Work instructions: Copy out all lines in the data below containing the string "情感分析".

******

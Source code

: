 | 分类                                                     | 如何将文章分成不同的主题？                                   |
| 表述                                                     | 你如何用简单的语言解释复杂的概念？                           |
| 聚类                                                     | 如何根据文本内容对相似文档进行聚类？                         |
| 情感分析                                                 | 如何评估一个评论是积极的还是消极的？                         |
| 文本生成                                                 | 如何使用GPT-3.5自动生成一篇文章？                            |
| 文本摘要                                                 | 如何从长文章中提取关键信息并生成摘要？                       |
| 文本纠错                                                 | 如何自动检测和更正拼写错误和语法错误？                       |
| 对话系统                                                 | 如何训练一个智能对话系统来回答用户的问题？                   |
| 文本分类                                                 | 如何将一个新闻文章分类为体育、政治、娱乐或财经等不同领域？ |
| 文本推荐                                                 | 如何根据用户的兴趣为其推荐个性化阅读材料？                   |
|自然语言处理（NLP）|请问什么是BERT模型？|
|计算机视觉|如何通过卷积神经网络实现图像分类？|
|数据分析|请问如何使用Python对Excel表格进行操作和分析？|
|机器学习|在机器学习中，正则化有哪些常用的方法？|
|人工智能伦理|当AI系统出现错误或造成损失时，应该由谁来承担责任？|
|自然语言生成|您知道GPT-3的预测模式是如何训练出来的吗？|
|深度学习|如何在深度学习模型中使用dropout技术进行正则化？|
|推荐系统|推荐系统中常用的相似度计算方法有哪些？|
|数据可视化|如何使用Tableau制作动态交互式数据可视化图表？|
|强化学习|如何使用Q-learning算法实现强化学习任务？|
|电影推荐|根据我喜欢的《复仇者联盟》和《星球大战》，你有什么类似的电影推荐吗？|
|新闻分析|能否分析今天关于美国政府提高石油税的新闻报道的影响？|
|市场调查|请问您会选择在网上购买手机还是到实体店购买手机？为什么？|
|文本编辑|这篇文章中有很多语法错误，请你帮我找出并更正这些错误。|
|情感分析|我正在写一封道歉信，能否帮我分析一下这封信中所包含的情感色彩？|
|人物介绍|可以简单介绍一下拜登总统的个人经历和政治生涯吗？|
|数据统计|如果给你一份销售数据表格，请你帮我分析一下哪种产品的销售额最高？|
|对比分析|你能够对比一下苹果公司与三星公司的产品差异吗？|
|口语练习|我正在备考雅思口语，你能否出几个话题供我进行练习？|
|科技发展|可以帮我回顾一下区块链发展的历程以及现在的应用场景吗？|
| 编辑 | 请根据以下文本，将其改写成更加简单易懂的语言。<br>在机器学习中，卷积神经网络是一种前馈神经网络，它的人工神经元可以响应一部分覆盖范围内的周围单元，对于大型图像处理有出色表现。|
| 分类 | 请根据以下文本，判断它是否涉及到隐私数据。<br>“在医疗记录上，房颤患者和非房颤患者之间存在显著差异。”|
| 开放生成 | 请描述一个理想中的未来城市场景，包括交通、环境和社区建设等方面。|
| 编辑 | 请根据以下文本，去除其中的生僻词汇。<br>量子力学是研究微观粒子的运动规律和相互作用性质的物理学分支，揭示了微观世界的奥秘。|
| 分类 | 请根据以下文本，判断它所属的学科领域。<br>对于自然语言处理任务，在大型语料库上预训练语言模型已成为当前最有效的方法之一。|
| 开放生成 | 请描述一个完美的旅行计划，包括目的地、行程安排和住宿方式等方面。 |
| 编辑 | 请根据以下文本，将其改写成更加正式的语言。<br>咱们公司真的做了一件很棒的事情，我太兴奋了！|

******

Reply:
| 情感分析                                                 | 如何评估一个评论是积极的还是消极的？                         |
|情感分析|我正在写一封道歉信，能否帮我分析一下这封信中所包含的情感色彩？|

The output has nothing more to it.